In this research,we conducted an systematic research to identify the pyroptosis-associated gene expression in healthy tissues and HNSCC tissues,and the DEGs were adopted to establish a model of prognosis to reveal the prognostic role of those genes. The predictive ability of the model was validated by GEO data,and the expression of mRNA of the pyroptosis-associated genes in our model was validated by RT-qPCR. Eventually, our research investigated the potential mechanisms by functional enrichment method.

2 Materials And Methods

2.1 Data Collection

The clinical information and the mRNA expression of 528 HNSCC sufferers were obtained from the TCGA data center (https://portal.gdc.cancer.gov/),and another 96 HNSCC sufferers from GEO cohort (GSE31056) were used as the verification set. Our research was conducted without ethical examine given that the entire data were accessible openly.
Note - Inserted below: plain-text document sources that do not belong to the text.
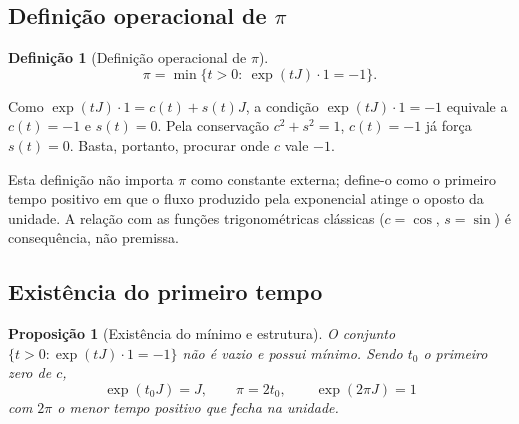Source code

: \documentclass[11pt,a4paper]{article}
\newtheorem{definicao}{Definição}
\newtheorem{proposicao}{Proposição}
\begin{document}
\subsection{Definição operacional de \(\pi\)}

\begin{definicao}[Definição operacional de \(\pi\)]
\label{def:pi-op}
\[
\boxed{\pi=\min\{t>0:\ \exp(tJ)\cdot 1=-1\}.}
\]
\end{definicao}

Como \(\exp(tJ)\cdot 1=c(t)+s(t)J\), a condição \(\exp(tJ)\cdot 1=-1\) equivale a \(c(t)=-1\) e \(s(t)=0\). Pela conservação \(c^2+s^2=1\), \(c(t)=-1\) já força \(s(t)=0\). Basta, portanto, procurar onde \(c\) vale \(-1\).

Esta definição não importa \(\pi\) como constante externa; define-o como o primeiro tempo positivo em que o fluxo produzido pela exponencial atinge o oposto da unidade. A relação com as funções trigonométricas clássicas (\(c=\cos\), \(s=\sin\)) é consequência, não premissa.

\subsection{Existência do primeiro tempo}

\begin{proposicao}[Existência do mínimo e estrutura]
\label{prop:pi-existe}
O conjunto \(\{t>0:\exp(tJ)\cdot 1=-1\}\) não é vazio e possui mínimo. Sendo \(t_0\) o primeiro zero de \(c\),
\[
\exp(t_0 J)=J,\qquad
\pi=2t_0,\qquad
\exp(2\pi J)=1
\]
com \(2\pi\) o menor tempo positivo que fecha na unidade.
\end{proposicao}
\end{document}
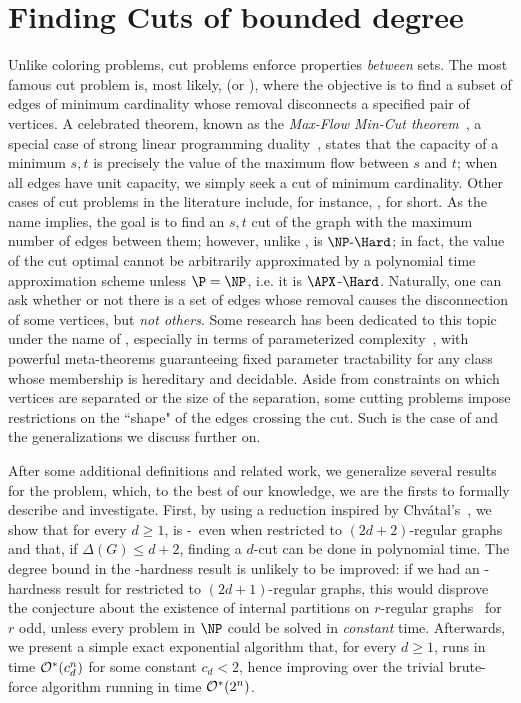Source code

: \chapter{Finding Cuts of bounded degree}
\label{ch:cuts}
Unlike coloring problems, cut problems enforce properties \textit{between} sets.
The most famous cut problem is, most likely,  (or ), where the objective is to find a subset of edges of minimum cardinality whose removal disconnects a specified pair of vertices.
A celebrated theorem, known as the \textit{Max-Flow Min-Cut theorem}~\citep{ford_fulkerson}, a special case of strong linear programming duality~\citep{linear_optimization}, states that the capacity of a minimum $s,t$ is precisely the value of the maximum flow between $s$ and $t$; when all edges have unit capacity, we simply seek a cut of minimum cardinality.
Other cases of cut problems in the literature include, for instance, ,  for short.
As the name implies, the goal is to find an $s,t$ cut of the graph with the maximum number of edges between them; however, unlike ,  is $\NPH$; in fact, the value of the cut optimal cannot be arbitrarily approximated by a polynomial time approximation scheme unless $\P = \NP$, i.e. it is $\APX$-$\Hard$.
Naturally, one can ask whether or not there is a set of edges whose removal causes the disconnection of some vertices, but \textit{not others}.
Some research has been dedicated to this topic under the name of , especially in terms of parameterized complexity~\citep{marx_treewidth_reduction,marx_separation}, with powerful meta-theorems guaranteeing fixed parameter tractability for any class whose membership is hereditary and decidable.
Aside from constraints on which vertices are separated or the size of the separation, some cutting problems impose restrictions on the ``shape" of the edges crossing the cut.
Such is the case of  and the generalizations we discuss further on.

After some additional definitions and related work, we generalize several results for the  problem, which, to the best of our knowledge, we are the firsts to formally describe and investigate.
First, by using a reduction inspired by Chvátal's~\citep{chvatal_matching_cut}, we show that for every $d \geq 1$,  is \NP-\Complete\ even when restricted to $(2d+2)$-regular graphs and that, if $\Delta(G) \leq d+2$, finding a $d$-cut can be done in polynomial time. The degree bound in the \NP-hardness result is unlikely to be improved: if we had an \NP-hardness result for  restricted to $(2d+1)$-regular graphs, this would disprove the conjecture about the existence of internal partitions on $r$-regular graphs~\citep{DeVos09,internal_partition_regular6,internal_partition_regular3_4} for $r$ odd, unless every problem in $\NP$ could be solved in \textit{constant} time.
Afterwards, we present a simple exact exponential algorithm that, for every $d \geq 1$, runs in time $\mathcal{O}^*\!\left(c_d^n\right)$ for some constant $c_d < 2$, hence improving over the trivial brute-force algorithm running in time $\mathcal{O}^*\!\left(2^n\right)$.

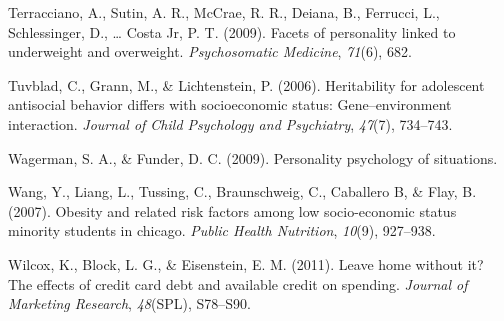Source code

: \documentclass[man]{apa6}
\begin{document}
\leavevmode\hypertarget{ref-terracciano2009facets}{}%
Terracciano, A., Sutin, A. R., McCrae, R. R., Deiana, B., Ferrucci, L., Schlessinger, D., \ldots{} Costa Jr, P. T. (2009). Facets of personality linked to underweight and overweight. \emph{Psychosomatic Medicine}, \emph{71}(6), 682.

\leavevmode\hypertarget{ref-tuvblad2006heritability}{}%
Tuvblad, C., Grann, M., \& Lichtenstein, P. (2006). Heritability for adolescent antisocial behavior differs with socioeconomic status: Gene--environment interaction. \emph{Journal of Child Psychology and Psychiatry}, \emph{47}(7), 734--743.

\leavevmode\hypertarget{ref-wagerman2009personality}{}%
Wagerman, S. A., \& Funder, D. C. (2009). Personality psychology of situations.

\leavevmode\hypertarget{ref-wang2007}{}%
Wang, Y., Liang, L., Tussing, C., Braunschweig, C., Caballero B, \& Flay, B. (2007). Obesity and related risk factors among low socio-economic status minority students in chicago. \emph{Public Health Nutrition}, \emph{10}(9), 927--938.

\leavevmode\hypertarget{ref-wilcox2011leave}{}%
Wilcox, K., Block, L. G., \& Eisenstein, E. M. (2011). Leave home without it? The effects of credit card debt and available credit on spending. \emph{Journal of Marketing Research}, \emph{48}(SPL), S78--S90.

\endgroup
\end{document}
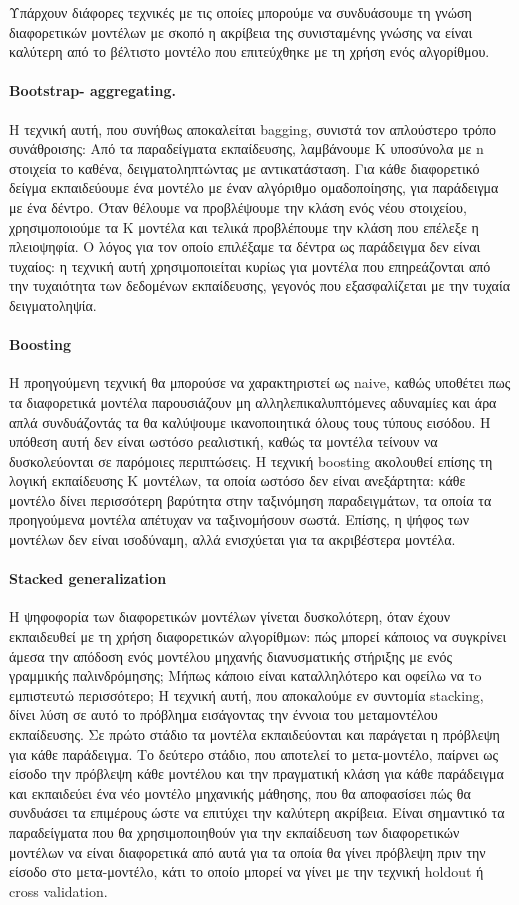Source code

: Υπάρχουν διάφορες τεχνικές με τις οποίες μπορούμε να συνδυάσουμε τη γνώση διαφορετικών μοντέλων με σκοπό η ακρίβεια της συνισταμένης γνώσης να είναι καλύτερη από το βέλτιστο μοντέλο που επιτεύχθηκε με τη χρήση ενός αλγορίθμου.

\paragraph{Bootstrap- aggregating.}Η τεχνική αυτή, που συνήθως αποκαλείται bagging, συνιστά τον απλούστερο τρόπο συνάθροισης: Από τα παραδείγματα εκπαίδευσης, λαμβάνουμε Κ υποσύνολα με n στοιχεία το καθένα, δειγματοληπτώντας με αντικατάσταση. Για κάθε διαφορετικό δείγμα εκπαιδεύουμε ένα μοντέλο με έναν αλγόριθμο ομαδοποίησης, για παράδειγμα με ένα δέντρο. Όταν θέλουμε να προβλέψουμε την κλάση ενός νέου στοιχείου, χρησιμοποιούμε τα Κ μοντέλα και τελικά προβλέπουμε την κλάση που επέλεξε η πλειοψηφία. Ο λόγος για τον οποίο επιλέξαμε τα δέντρα ως παράδειγμα δεν είναι τυχαίος: η τεχνική αυτή χρησιμοποιείται κυρίως για μοντέλα που επηρεάζονται από την τυχαιότητα των δεδομένων εκπαίδευσης, γεγονός που εξασφαλίζεται με την τυχαία δειγματοληψία.

\paragraph{Boosting} Η προηγούμενη τεχνική θα μπορούσε να χαρακτηριστεί ως naive, καθώς υποθέτει πως τα διαφορετικά μοντέλα παρουσιάζουν μη αλληλεπικαλυπτόμενες αδυναμίες και άρα απλά συνδυάζοντάς τα θα καλύψουμε ικανοποιητικά όλους τους τύπους εισόδου. Η υπόθεση αυτή δεν είναι ωστόσο ρεαλιστική, καθώς τα μοντέλα τείνουν να δυσκολεύονται σε παρόμοιες περιπτώσεις. Η τεχνική boosting ακολουθεί επίσης τη λογική εκπαίδευσης Κ μοντέλων, τα οποία ωστόσο δεν είναι ανεξάρτητα: κάθε μοντέλο δίνει περισσότερη βαρύτητα στην ταξινόμηση παραδειγμάτων, τα οποία τα προηγούμενα μοντέλα απέτυχαν να ταξινομήσουν σωστά. Επίσης, η ψήφος των μοντέλων δεν είναι ισοδύναμη, αλλά ενισχύεται για τα ακριβέστερα μοντέλα.
\paragraph{Stacked generalization} Η ψηφοφορία των διαφορετικών μοντέλων γίνεται δυσκολότερη, όταν έχουν εκπαιδευθεί με τη χρήση διαφορετικών αλγορίθμων: πώς μπορεί κάποιος να συγκρίνει άμεσα την απόδοση ενός μοντέλου μηχανής διανυσματικής στήριξης με ενός γραμμικής παλινδρόμησης; Μήπως κάποιο είναι καταλληλότερο και οφείλω να τo εμπιστευτώ περισσότερο; Η τεχνική αυτή, που αποκαλούμε εν συντομία stacking, δίνει λύση σε αυτό το πρόβλημα εισάγοντας την έννοια του μεταμοντέλου εκπαίδευσης. Σε πρώτο στάδιο τα μοντέλα εκπαιδεύονται και παράγεται η πρόβλεψη για κάθε παράδειγμα. Το δεύτερο στάδιο, που αποτελεί το μετα-μοντέλο, παίρνει ως είσοδο την πρόβλεψη κάθε μοντέλου και την πραγματική
κλάση για κάθε παράδειγμα και εκπαιδεύει ένα νέο μοντέλο μηχανικής μάθησης, που θα αποφασίσει πώς θα συνδυάσει τα επιμέρους ώστε να επιτύχει την καλύτερη ακρίβεια. Είναι σημαντικό τα παραδείγματα που θα χρησιμοποιηθούν για την εκπαίδευση των διαφορετικών μοντέλων να είναι διαφορετικά από αυτά για τα οποία θα γίνει πρόβλεψη πριν την είσοδο στο μετα-μοντέλο, κάτι το οποίο μπορεί να γίνει με την τεχνική holdout ή cross validation.
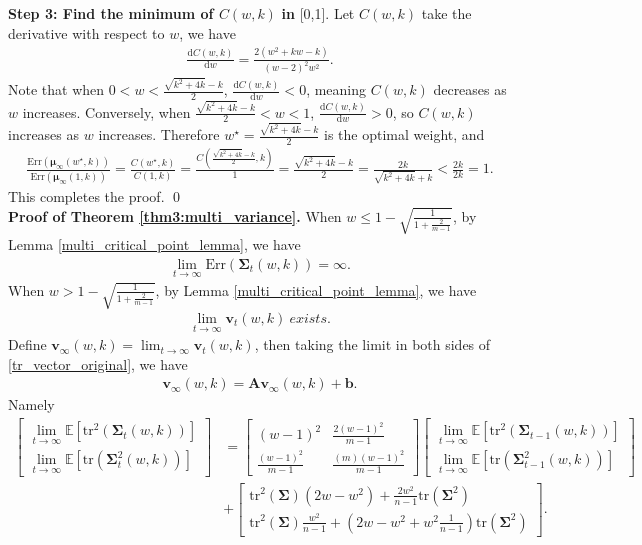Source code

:\noindent
\textbf{Step 3: Find the minimum of $C(w,k)$} \textbf{in} [0,1]. Let $C(w,k)$ take the derivative with respect to $w$, we have
\begin{align}
\label{derivate_Cw}
\frac{\mathrm{d}C(w,k)}{\mathrm{d}w}=\frac{2 \left(w^{2} + kw - k\right)}{\left(w - 2\right)^{2} w^{2}}.
\end{align}
Note that when $0 < w < \frac{\sqrt{k^{2} + 4k} - k}{2}$, $\frac{\mathrm{d}C(w,k)}{\mathrm{d}w} < 0$, meaning $C(w,k)$ decreases as $w$ increases. Conversely, when $\frac{\sqrt{k^{2} + 4k} - k}{2} < w < 1$, $\frac{\mathrm{d}C(w,k)}{\mathrm{d}w} > 0$, so $C(w,k)$ increases as $w$ increases. Therefore $w^{\star}=\frac{\sqrt{k^{2} + 4k} - k}{2}$ is the optimal weight, and 
\begin{align}
\frac{\mathrm{Err}(\bm{\mu}_{\infty}(w^\star,k))}{\mathrm{Err}(\bm{\mu}_{\infty}(1,k))} = \frac{C(w^{\star}, k)}{C(1,k)}=\frac{C\left(\frac{\sqrt{k^{2} + 4k} - k}{2},k\right)}{1}=\frac{\sqrt{k^2+4k}-k}{2}=\frac{2k}{\sqrt{k^2+4k}+k}<\frac{2k}{2k}=1.
\end{align}
This completes the proof. \qed \\
\noindent
\textbf{Proof of Theorem \ref{thm3:multi_variance}.} When $w\leq 1-\sqrt{\frac{1}{1+\frac{2}{m-1}}}$, by Lemma \ref{multi_critical_point_lemma}, we have
\begin{align*}
\lim_{t\to \infty}\mathrm{Err}(\mathbf{\Sigma}_{t}(w,k)) = \infty.
\end{align*}
When $w >1-\sqrt{\frac{1}{1+\frac{2}{m-1}}}$, by Lemma \ref{multi_critical_point_lemma}, we have
\begin{align*}
\lim_{t \to \infty} \bm{v}_t(w,k) \ \textit{exists}.
\end{align*}
Define $\bm{v}_{\infty}(w,k)=\lim_{t \to \infty} \bm{v}_t(w,k)$, then taking the limit in both sides of \eqref{tr_vector_original}, we have
\begin{align}
\bm{v}_{\infty}(w,k) = \mathbf{A} \bm{v}_{\infty}(w,k) + \bm{b}.
\end{align}
Namely
\begin{align*}
\begin{bmatrix}
\lim_{t \to \infty}\mathbb{E}[\mathrm{tr}^2(\bm \Sigma_t(w,k))] \\
\lim_{t \to \infty}\mathbb{E}[\mathrm{tr}(\bm \Sigma_t^2(w,k))]
\end{bmatrix}&=\begin{bmatrix}
(w - 1)^2 & \frac{2(w - 1)^2}{m - 1} \\
\frac{(w - 1)^2}{m - 1} & \frac{(m )(w - 1)^2}{m - 1}
\end{bmatrix}\begin{bmatrix}
\lim_{t \to \infty}\mathbb{E}[\mathrm{tr}^2(\bm \Sigma_{t-1}(w,k))] \\
\lim_{t \to \infty}\mathbb{E}[\mathrm{tr}(\bm \Sigma_{t-1}^2(w,k))]
\end{bmatrix}
\\ &+
\begin{bmatrix}
\mathrm{tr}^2(\bm{\Sigma})(2w-w^2)+\frac{2w^2}{n-1}\mathrm{tr}(\bm{\Sigma}^2) \\
\mathrm{tr}^2(\bm{\Sigma})\frac{w^2}{n-1}+(2w-w^2+w^2\frac{1}{n-1})\mathrm{tr}(\bm{\Sigma}^2)
\end{bmatrix}.
\end{align*}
Our team chose an overall 33 pyroptosis-associated genes as per past research[7, 10].

2.2. Construction and Validation of a Prognostic Pyroptosis-Related Gene Signature

Our team compared the levels of pyroptosis-related genes expression of cancer and neighboring healthy samples to determine the DEGs via the "limma" R package[11]. The DEGs standard registered a false discovery rate (FDR) below 0.05. The DEGs are as described bellow: * P < 0.05, ** P < 0.01, and *** P < 0.001. A PPI network regarding the DEGs was established via STRING, version 11.0 (https://string-db.org/).Cox study facilitated the capability examination of pyroptosis-associated genes to forecast the OS. Benjamini-Hochberg modulated p-scores were adopted to diminish FDR. The "glmnet" R package was applied to implemented a LASSO Cox regression in order to determine whether DEGs could forecast the OS and HNSCC case conditions[12]. The best score of the penalty parameter (λ), correlating the lowest partial possible abnormality, was determined by cross-verification at 10 folds. Our team computed the risk score by the formula below: risk score = esum (the standardized expression level of every gene× the regression coefficient). Afterwards, our team applied the mid-value risk score as the criterion for categorizing sufferers into the two above mentioned groups. Out team described the gene distribution in these groups via implementing PCA by the "stats" R package[13]. The "surv_cutpoint" function of the "survminer" R package was adopted to analyze the survival in order to determine the ideal cut-off values. Subsequently, our team leveraged the "survivalROC" R package to carry out time-dependent ROC study to assess whether the genetic feature could forecast or not [14]. Afterwards, our research applied the univariable and multivariable Cox regression method to identify whether the risk score enabled the independent forecast of prognosis on OS. For the validation, a HNSCC cohort from the GEO (GSE31056) was included in the analysis. The risk score was computed via the identical formula in the TCGA cohort.The sufferers in the GSE31056 cohort were also classified into two groups likewise on account of the mid-value risk score of TCGA, and these groups were adopted for verifying the gene signature.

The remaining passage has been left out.